**WORKING DATA**
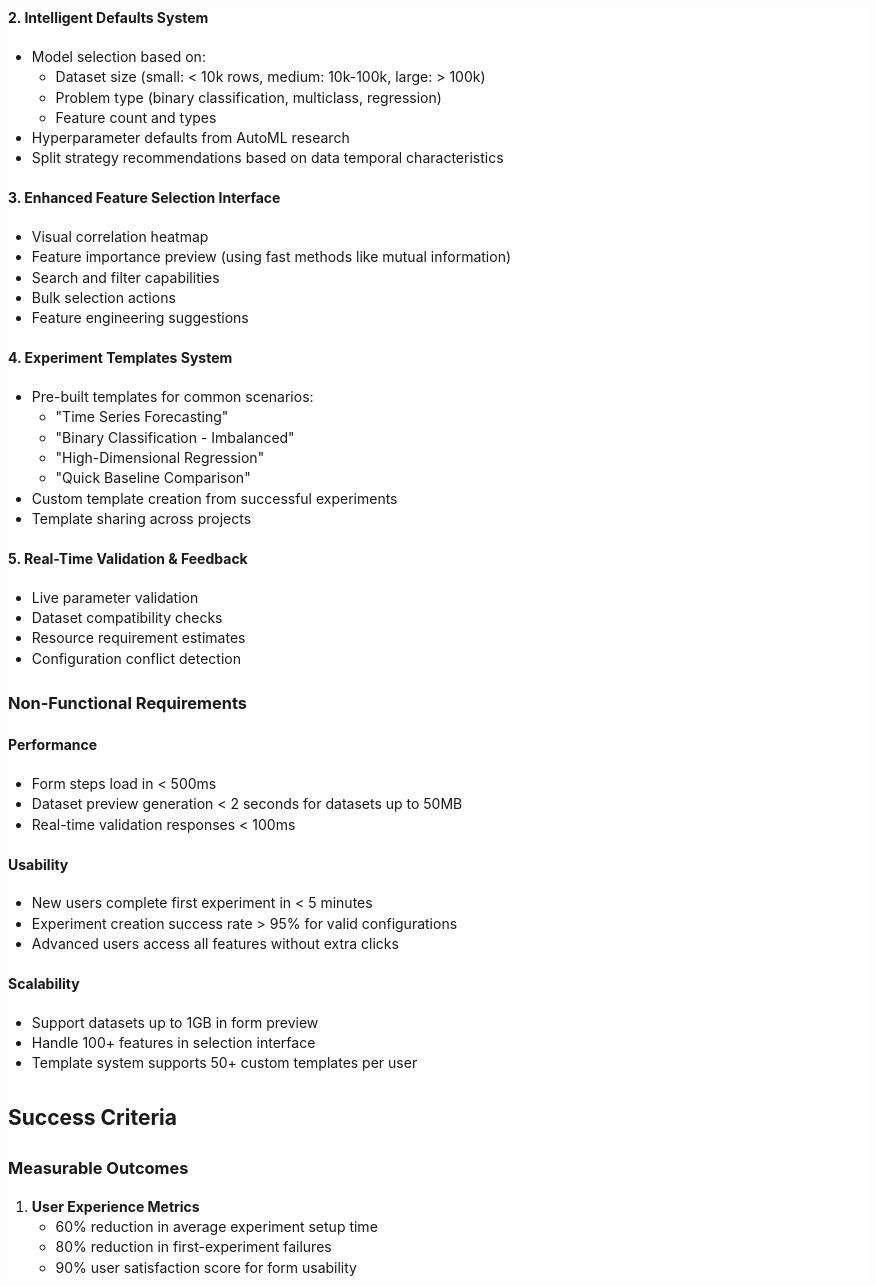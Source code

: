 #### 2. Intelligent Defaults System
- Model selection based on:
  - Dataset size (small: < 10k rows, medium: 10k-100k, large: > 100k)
  - Problem type (binary classification, multiclass, regression)
  - Feature count and types
- Hyperparameter defaults from AutoML research
- Split strategy recommendations based on data temporal characteristics

#### 3. Enhanced Feature Selection Interface
- Visual correlation heatmap
- Feature importance preview (using fast methods like mutual information)
- Search and filter capabilities
- Bulk selection actions
- Feature engineering suggestions

#### 4. Experiment Templates System
- Pre-built templates for common scenarios:
  - "Time Series Forecasting"
  - "Binary Classification - Imbalanced"
  - "High-Dimensional Regression"
  - "Quick Baseline Comparison"
- Custom template creation from successful experiments
- Template sharing across projects

#### 5. Real-Time Validation & Feedback
- Live parameter validation
- Dataset compatibility checks
- Resource requirement estimates
- Configuration conflict detection

### Non-Functional Requirements

#### Performance
- Form steps load in < 500ms
- Dataset preview generation < 2 seconds for datasets up to 50MB
- Real-time validation responses < 100ms

#### Usability
- New users complete first experiment in < 5 minutes
- Experiment creation success rate > 95% for valid configurations
- Advanced users access all features without extra clicks

#### Scalability
- Support datasets up to 1GB in form preview
- Handle 100+ features in selection interface
- Template system supports 50+ custom templates per user

## Success Criteria

### Measurable Outcomes
1. **User Experience Metrics**
   - 60% reduction in average experiment setup time
   - 80% reduction in first-experiment failures
   - 90% user satisfaction score for form usability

**PROBLEM**
Each line above that carries the string "preview" has to be returned.

**WRITTEN SOLUTION**
- Feature importance preview (using fast methods like mutual information)
- Dataset preview generation < 2 seconds for datasets up to 50MB
- Support datasets up to 1GB in form preview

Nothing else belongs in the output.